* THE PROBLEM
Copy the records below exactly, omitting any pictures they contain.

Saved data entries
::::::::::

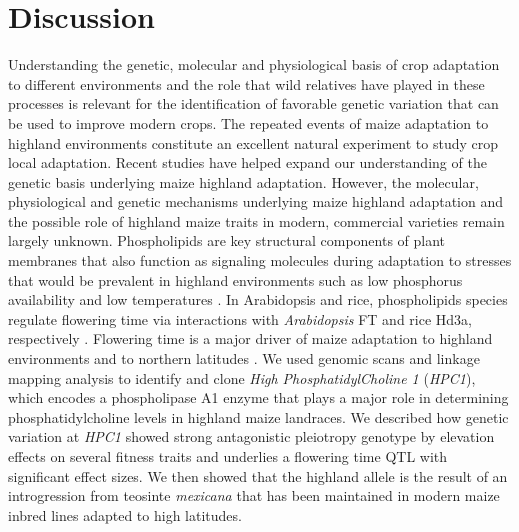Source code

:\documentclass[9pt,twocolumn,twoside,lineno]{biorxiv}
\newcommand{\mex}{\textit{mexicana}\xspace}
\newcommand{\hpc}{\textit{HPC1}\xspace}
\begin{document}
 \section{Discussion}
\label{sec:discussion}
Understanding the genetic, molecular and  physiological basis of crop adaptation to different environments and the role that wild relatives have played in these processes is relevant for the identification of favorable genetic variation that can be used to improve modern crops.
The repeated events of maize adaptation to highland environments constitute an excellent natural experiment to study crop local adaptation. 
Recent studies \cite{Wang2020-mp, Takuno2015-uj, Crow2020-gene} have helped expand our understanding of the genetic basis underlying maize highland adaptation. 
However, the molecular, physiological and genetic mechanisms underlying maize highland adaptation and the possible role of highland maize traits in modern, commercial varieties remain largely unknown.
Phospholipids are key structural components of plant membranes that also function as signaling molecules during adaptation to stresses that would be prevalent in highland environments \cite{Ryu2004-iv, Nakamura2017-vb} such as low phosphorus availability \cite{Veneklaas2012-ls, Cruz-Ramirez2004-ib, Lambers2012-an} and low temperatures \cite{Degenkolbe2012-wf, Welti2002-uk, Marla2017-ph}. 
In Arabidopsis and rice, phospholipids species regulate flowering time via interactions with \textit{Arabidopsis} FT and rice Hd3a, respectively \cite{Nakamura2014-qf, Susila2021-dz, Qu2021-wc}. 
Flowering time is a major driver of maize adaptation to highland environments \cite{Romero_Navarro2017-cn, Gates2019-xu, Mercer2019-vj} and to northern latitudes \cite{Hung2012-ms, Swarts2017-ge}.
We used genomic scans and linkage mapping analysis to identify and clone \textit{High PhosphatidylCholine 1} (\hpc), which encodes a phospholipase A1 enzyme that plays a major role in determining phosphatidylcholine levels in highland maize landraces.
We described how genetic variation at \hpc showed strong antagonistic pleiotropy  genotype by elevation effects on several fitness traits and underlies a flowering time QTL with significant effect sizes.
We then showed that the highland allele is the result of an introgression from teosinte \mex that has been maintained in modern maize inbred lines adapted to high latitudes.
\end{document}
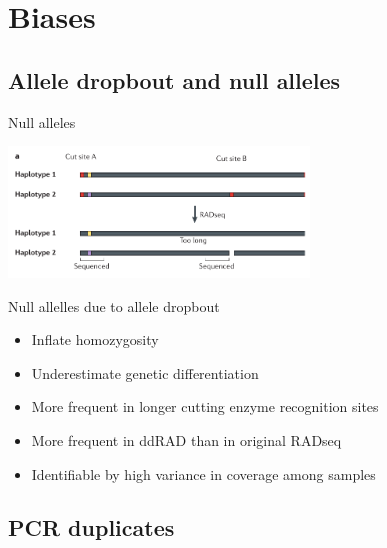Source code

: \documentclass[presentation]{beamer}
\begin{document}
\section{Biases}
\label{sec-3}

\subsection{Allele dropbout and null alleles}
\label{sec-3-1}


\begin{frame}[label=sec-3-1-1]{Null alleles}
\begin{center}
\includegraphics[width=8cm]{Andrews2016Fig2a.png}

\tiny{Null allelles due to allele dropbout\\ \citep{Andrews2016}}
\end{center}
\begin{itemize}
\item Inflate homozygosity
\item Underestimate genetic differentiation
\item More frequent in longer cutting enzyme recognition sites
\item More frequent in ddRAD than in original RADseq
\item Identifiable by high variance in coverage among samples
\end{itemize}
\end{frame}
\subsection{PCR duplicates}
\label{sec-3-2}
\end{document}
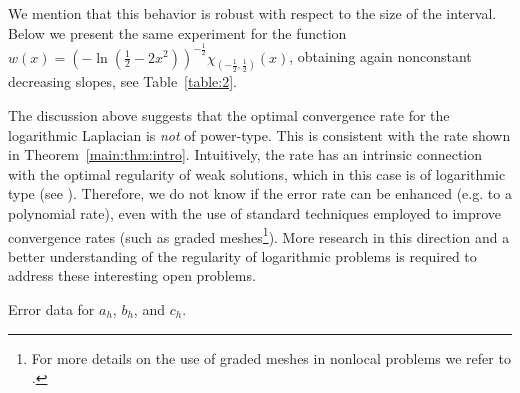 \documentclass[10 pt]{article}
\numberwithin{equation}{section}
\begin{document}
We mention that this behavior is robust with respect to the size of the interval.  Below we present the same experiment for the function 
$w(x)=\left(
-\ln\left(\frac{1}{2}-2x^2\right)\right)^{-\frac{1}{2}} \chi_{(-\frac{1}{2},\frac{1}{2})}(x)$, obtaining again nonconstant decreasing slopes, see Table~\ref{table:2}.

The discussion above suggests that the optimal convergence rate for the logarithmic Laplacian is \emph{not} of power-type. This is consistent with the rate shown in Theorem~\ref{main:thm:intro}. Intuitively, the rate has an intrinsic connection with the optimal regularity of weak solutions, which in this case is of logarithmic type (see \cite[Theorem 1.2]{HSLRS23}). Therefore, we do not know if the error rate can be enhanced (e.g. to a polynomial rate), even with the use of standard techniques employed to improve convergence rates (such as graded meshes\footnote{For more details on the use of graded meshes in nonlocal problems we refer to \cite[Section 3.4]{Bor17}.}). More research in this direction and a better understanding of the regularity of logarithmic problems is required to address these interesting open problems.

\begin{table}[htb]
\centering
%
\data
%
%
\pgfplotstabletypeset[clear infinite, empty cells with={\ensuremath{-}},
every head row/.style={
before row=\toprule,after row=\midrule},
every last row/.style={
after row=\bottomrule},
]{\data}
%
\caption{Error data  for $a_h$, $b_h$, and $c_h$.}
\label{table:1}
\end{table}
\end{document}
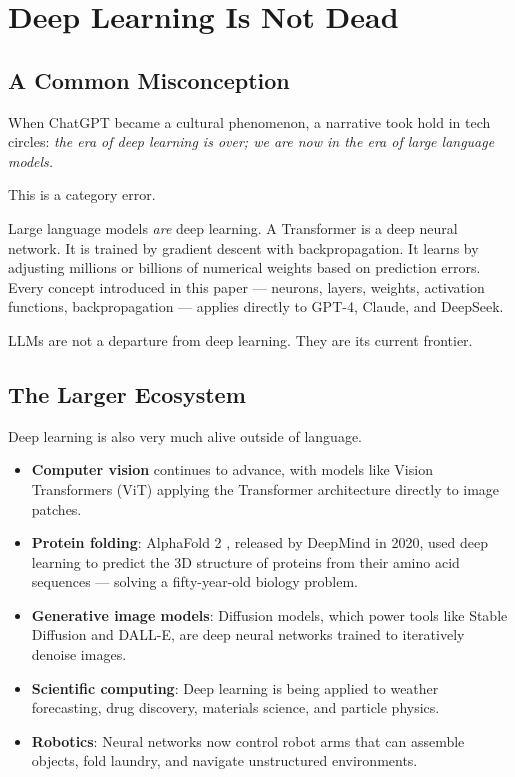 \section{Deep Learning Is Not Dead}

\subsection{A Common Misconception}

When ChatGPT became a cultural phenomenon, a narrative took hold in tech circles: \emph{the era of deep learning is over; we are now in the era of large language models.}

This is a category error.

Large language models \emph{are} deep learning.
A Transformer is a deep neural network.
It is trained by gradient descent with backpropagation.
It learns by adjusting millions or billions of numerical weights based on prediction errors.
Every concept introduced in this paper --- neurons, layers, weights, activation functions, backpropagation --- applies directly to GPT-4, Claude, and DeepSeek.

LLMs are not a departure from deep learning.
They are its current frontier.

\subsection{The Larger Ecosystem}

Deep learning is also very much alive outside of language.

\begin{itemize}
    \item \textbf{Computer vision} continues to advance, with models like Vision Transformers (ViT) \cite{dosovitskiy2020image} applying the Transformer architecture directly to image patches.
    \item \textbf{Protein folding}: AlphaFold 2 \cite{jumper2021highly}, released by DeepMind in 2020, used deep learning to predict the 3D structure of proteins from their amino acid sequences --- solving a fifty-year-old biology problem.
    \item \textbf{Generative image models}: Diffusion models, which power tools like Stable Diffusion and DALL-E, are deep neural networks trained to iteratively denoise images.
    \item \textbf{Scientific computing}: Deep learning is being applied to weather forecasting, drug discovery, materials science, and particle physics.
    \item \textbf{Robotics}: Neural networks now control robot arms that can assemble objects, fold laundry, and navigate unstructured environments.
\end{itemize}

::::::::::

* EXERCISE RESULT
Source code

:\documentclass[9pt,twocolumn,twoside,lineno]{biorxiv}
\newcommand{\mex}{\textit{mexicana}\xspace}
\newcommand{\hpc}{\textit{HPC1}\xspace}
\begin{document}
 \section{Discussion}
\label{sec:discussion}
Understanding the genetic, molecular and  physiological basis of crop adaptation to different environments and the role that wild relatives have played in these processes is relevant for the identification of favorable genetic variation that can be used to improve modern crops.
The repeated events of maize adaptation to highland environments constitute an excellent natural experiment to study crop local adaptation. 
Recent studies \cite{Wang2020-mp, Takuno2015-uj, Crow2020-gene} have helped expand our understanding of the genetic basis underlying maize highland adaptation. 
However, the molecular, physiological and genetic mechanisms underlying maize highland adaptation and the possible role of highland maize traits in modern, commercial varieties remain largely unknown.
Phospholipids are key structural components of plant membranes that also function as signaling molecules during adaptation to stresses that would be prevalent in highland environments \cite{Ryu2004-iv, Nakamura2017-vb} such as low phosphorus availability \cite{Veneklaas2012-ls, Cruz-Ramirez2004-ib, Lambers2012-an} and low temperatures \cite{Degenkolbe2012-wf, Welti2002-uk, Marla2017-ph}. 
In Arabidopsis and rice, phospholipids species regulate flowering time via interactions with \textit{Arabidopsis} FT and rice Hd3a, respectively \cite{Nakamura2014-qf, Susila2021-dz, Qu2021-wc}. 
Flowering time is a major driver of maize adaptation to highland environments \cite{Romero_Navarro2017-cn, Gates2019-xu, Mercer2019-vj} and to northern latitudes \cite{Hung2012-ms, Swarts2017-ge}.
We used genomic scans and linkage mapping analysis to identify and clone \textit{High PhosphatidylCholine 1} (\hpc), which encodes a phospholipase A1 enzyme that plays a major role in determining phosphatidylcholine levels in highland maize landraces.
We described how genetic variation at \hpc showed strong antagonistic pleiotropy  genotype by elevation effects on several fitness traits and underlies a flowering time QTL with significant effect sizes.
We then showed that the highland allele is the result of an introgression from teosinte \mex that has been maintained in modern maize inbred lines adapted to high latitudes.
\end{document}
Source code

: \documentclass[presentation]{beamer}
\begin{document}
\section{Biases}
\label{sec-3}

\subsection{Allele dropbout and null alleles}
\label{sec-3-1}


\begin{frame}[label=sec-3-1-1]{Null alleles}
\begin{center}
\includegraphics[width=8cm]{Andrews2016Fig2a.png}

\tiny{Null allelles due to allele dropbout\\ \citep{Andrews2016}}
\end{center}
\begin{itemize}
\item Inflate homozygosity
\item Underestimate genetic differentiation
\item More frequent in longer cutting enzyme recognition sites
\item More frequent in ddRAD than in original RADseq
\item Identifiable by high variance in coverage among samples
\end{itemize}
\end{frame}
\subsection{PCR duplicates}
\label{sec-3-2}
\end{document}
 \documentclass[10 pt]{article}
\numberwithin{equation}{section}
\begin{document}
We mention that this behavior is robust with respect to the size of the interval.  Below we present the same experiment for the function 
$w(x)=\left(
-\ln\left(\frac{1}{2}-2x^2\right)\right)^{-\frac{1}{2}} \chi_{(-\frac{1}{2},\frac{1}{2})}(x)$, obtaining again nonconstant decreasing slopes, see Table~\ref{table:2}.

The discussion above suggests that the optimal convergence rate for the logarithmic Laplacian is \emph{not} of power-type. This is consistent with the rate shown in Theorem~\ref{main:thm:intro}. Intuitively, the rate has an intrinsic connection with the optimal regularity of weak solutions, which in this case is of logarithmic type (see \cite[Theorem 1.2]{HSLRS23}). Therefore, we do not know if the error rate can be enhanced (e.g. to a polynomial rate), even with the use of standard techniques employed to improve convergence rates (such as graded meshes\footnote{For more details on the use of graded meshes in nonlocal problems we refer to \cite[Section 3.4]{Bor17}.}). More research in this direction and a better understanding of the regularity of logarithmic problems is required to address these interesting open problems.

\begin{table}[htb]
\centering
%
\data
%
%
\pgfplotstabletypeset[clear infinite, empty cells with={\ensuremath{-}},
every head row/.style={
before row=\toprule,after row=\midrule},
every last row/.style={
after row=\bottomrule},
]{\data}
%
\caption{Error data  for $a_h$, $b_h$, and $c_h$.}
\label{table:1}
\end{table}
\end{document}
 \section{Deep Learning Is Not Dead}

\subsection{A Common Misconception}

When ChatGPT became a cultural phenomenon, a narrative took hold in tech circles: \emph{the era of deep learning is over; we are now in the era of large language models.}

This is a category error.

Large language models \emph{are} deep learning.
A Transformer is a deep neural network.
It is trained by gradient descent with backpropagation.
It learns by adjusting millions or billions of numerical weights based on prediction errors.
Every concept introduced in this paper --- neurons, layers, weights, activation functions, backpropagation --- applies directly to GPT-4, Claude, and DeepSeek.

LLMs are not a departure from deep learning.
They are its current frontier.

\subsection{The Larger Ecosystem}

Deep learning is also very much alive outside of language.

\begin{itemize}
    \item \textbf{Computer vision} continues to advance, with models like Vision Transformers (ViT) \cite{dosovitskiy2020image} applying the Transformer architecture directly to image patches.
    \item \textbf{Protein folding}: AlphaFold 2 \cite{jumper2021highly}, released by DeepMind in 2020, used deep learning to predict the 3D structure of proteins from their amino acid sequences --- solving a fifty-year-old biology problem.
    \item \textbf{Generative image models}: Diffusion models, which power tools like Stable Diffusion and DALL-E, are deep neural networks trained to iteratively denoise images.
    \item \textbf{Scientific computing}: Deep learning is being applied to weather forecasting, drug discovery, materials science, and particle physics.
    \item \textbf{Robotics}: Neural networks now control robot arms that can assemble objects, fold laundry, and navigate unstructured environments.
\end{itemize}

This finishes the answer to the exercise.